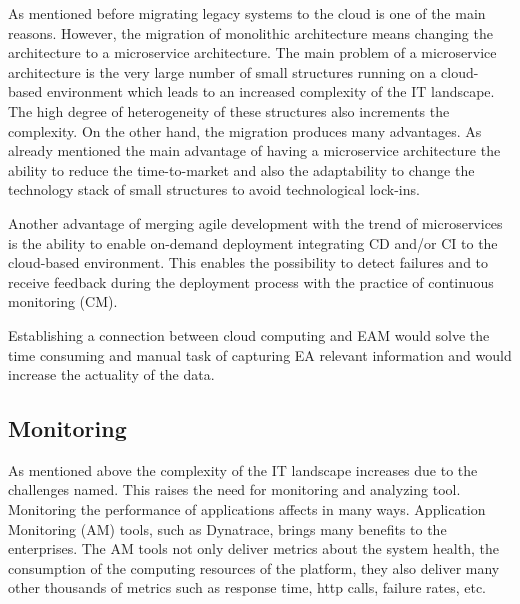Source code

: As mentioned before migrating legacy systems to the cloud is one of the main reasons. However, the migration of monolithic architecture means changing the architecture to a microservice architecture. The main problem of a microservice architecture is the very large number of small structures running on a cloud-based environment which leads to an increased complexity of the IT landscape. The high degree of heterogeneity of these structures also increments the complexity.
On the other hand, the migration produces many advantages.
As already mentioned the main advantage of having a microservice architecture the ability to reduce the time-to-market and also the adaptability to change the technology stack of small structures to avoid technological lock-ins. \cite{Balalaie2016}

Another advantage of merging agile development with the trend of microservices is the ability to enable on-demand deployment integrating CD and/or CI to the cloud-based environment. This enables the possibility to detect failures and to receive feedback during the deployment process with the practice of continuous monitoring (CM). \cite{Balalaie2016}

Establishing a connection between cloud computing and EAM would solve the time consuming and manual task of capturing EA relevant information and would increase the actuality of the data.\cite{Farwick2010} 

\subsection{Monitoring}

As mentioned above the complexity of the IT landscape increases due to the challenges named. This raises the need for monitoring and analyzing tool. Monitoring the performance of applications affects in many ways. Application Monitoring (AM) tools, such as Dynatrace, brings many benefits to the enterprises. The AM tools not only deliver metrics about the system health, the consumption of the computing resources of the platform, they also deliver many other thousands of metrics such as response time, http calls, failure rates, etc.\cite{Rabl2012}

--------------------

### WHAT NEEDS TO BE DONE
Only the lines from the top of the material through the line containing "On the other" should be written out, exactly and without pictures.

### ANSWER BELOW
Source code

: As mentioned before migrating legacy systems to the cloud is one of the main reasons. However, the migration of monolithic architecture means changing the architecture to a microservice architecture. The main problem of a microservice architecture is the very large number of small structures running on a cloud-based environment which leads to an increased complexity of the IT landscape. The high degree of heterogeneity of these structures also increments the complexity.
On the other hand, the migration produces many advantages.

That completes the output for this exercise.